Error in prog_32 (line 66)
tstPadded = cellfun(@(x)([x zeros(1, maxlen - numel(x))]), M, 'un', 0)
Each cell consists of consequtives 0's and 1's. Whenever I am doing padding I am getting this error.
madhan ravi
madhan ravi 2019 年 3 月 18 日
編集済み: madhan ravi 2019 年 3 月 18 日
I have no problem with the code , I have no idea why you get an error upload the code & data(as .mat file) that your trying.
Zara Khan
Zara Khan 2019 年 3 月 18 日
A=cell(numImages,8);
B{k,j}=profile;
A=B;
len = cellfun(@length, B);
len1 = 32 * ceil(len/32);
width_needed=cell(numImages,8);
width_needed=len1-len;
I am making each cell a multiple of 32. Now my task is to pad extra zero after the multiplication. And I want to keep them as cell format , no merging will be done. Here the profile is varying in length. Basically it consists of consequtives 0's and 1's. I am attaching few pictures here too.
Jos (10584)
Jos (10584) 2019 年 3 月 18 日
Your code makes little sense. You overwrite A and width_needed.

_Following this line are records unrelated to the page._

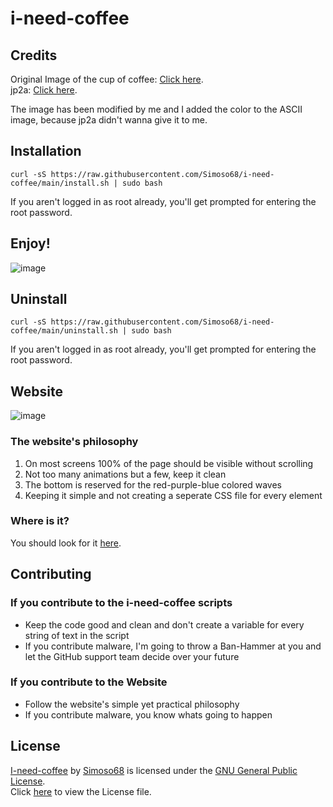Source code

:# i-need-coffee

## Credits

Original Image of the cup of coffee: [Click here](https://www.inc.com/geoffrey-james/best-news-of-2021-coffee-is-incredibly-good-for-you.html). \
jp2a: [Click here](https://github.com/cslarsen/jp2a).

The image has been modified by me and I added the color to the ASCII image, because jp2a didn't wanna give it to me.

## Installation

```
curl -sS https://raw.githubusercontent.com/Simoso68/i-need-coffee/main/install.sh | sudo bash
```

If you aren't logged in as root already, you'll get prompted for entering the root password.

## Enjoy!

![image](https://github.com/Simoso68/i-need-coffee/assets/87707341/a4b7e8c4-7164-4bb9-905b-bbfd0851665a)

## Uninstall

```
curl -sS https://raw.githubusercontent.com/Simoso68/i-need-coffee/main/uninstall.sh | sudo bash
```

If you aren't logged in as root already, you'll get prompted for entering the root password.

## Website

![image](https://github.com/Simoso68/i-need-coffee/assets/87707341/7f69b15b-5dcd-451b-ad3c-1b5d32257cc7)

### The website's philosophy

1. On most screens 100% of the page should be visible without scrolling
2. Not too many animations but a few, keep it clean
3. The bottom is reserved for the red-purple-blue colored waves
4. Keeping it simple and not creating a seperate CSS file for every element

### Where is it?

You should look for it [here](https://simoso68.github.io/i-need-coffee).

## Contributing

### If you contribute to the i-need-coffee scripts

- Keep the code good and clean and don't create a variable for every string of text in the script
- If you contribute malware, I'm going to throw a Ban-Hammer at you and let the GitHub support team decide over your future

### If you contribute to the Website

- Follow the website's simple yet practical philosophy
- If you contribute malware, you know whats going to happen

## License

[I-need-coffee](https://simoso68.github.io/i-need-coffee/) by [Simoso68](https://github.com/Simoso68) is licensed under the [GNU General Public License](https://www.gnu.org/licenses/gpl-3.0.html). \
Click [here](https://github.com/Simoso68/i-need-coffee/blob/main/LICENSE) to view the License file.
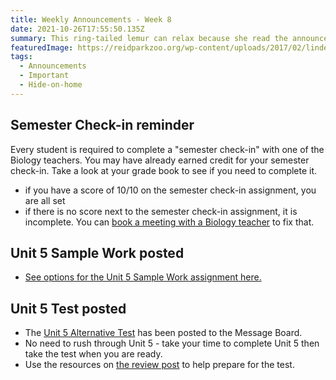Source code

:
 ```yaml
---
title: Weekly Announcements - Week 8
date: 2021-10-26T17:55:50.135Z
summary: This ring-tailed lemur can relax because she read the announcements.
featuredImage: https://reidparkzoo.org/wp-content/uploads/2017/02/linden-2-300x200.jpg
tags:
  - Announcements
  - Important
  - Hide-on-home
---
```

## Semester Check-in reminder

Every student is required to complete a "semester check-in" with one of the Biology teachers. You may have already earned credit for your semester check-in. Take a look at your grade book to see if you need to complete it. 

* if you have a score of 10/10 on the semester check-in assignment, you are all set
* if there is no score next to the semester check-in assignment, it is incomplete. You can [book a meeting with a Biology teacher](/contact) to fix that.

## Unit 5 Sample Work posted

* [See options for the Unit 5 Sample Work assignment here.](https://mnca-biology-message-board.netlify.app/posts/unit-5-sample-work/)

## Unit 5 Test posted

* The [Unit 5 Alternative Test](https://mnca-biology-message-board.netlify.app/posts/unit-5-alternative-test/) has been posted to the Message Board.
* No need to rush through Unit 5 - take your time to complete Unit 5 then take the test when you are ready.
* Use the resources on [the review post](https://mnca-biology-message-board.netlify.app/posts/unit-5-review/) to help prepare for the test.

I thought you needed the maximum of the lengths, so why don't you apply max?
Zara Khan
Zara Khan 2019 年 3 月 18 日
編集済み: Zara Khan 2019 年 3 月 18 日
I dont want maxlength . I am making each cell a multiple of 32 . so i just want to add the extra places by zeros. maxlength will only find out maximum length among all.
Jos (10584)
Jos (10584) 2019 年 3 月 18 日
Your question reads otherwise ... " I want to get the maximum length and then want to make each cell with same length by padding zeros in it.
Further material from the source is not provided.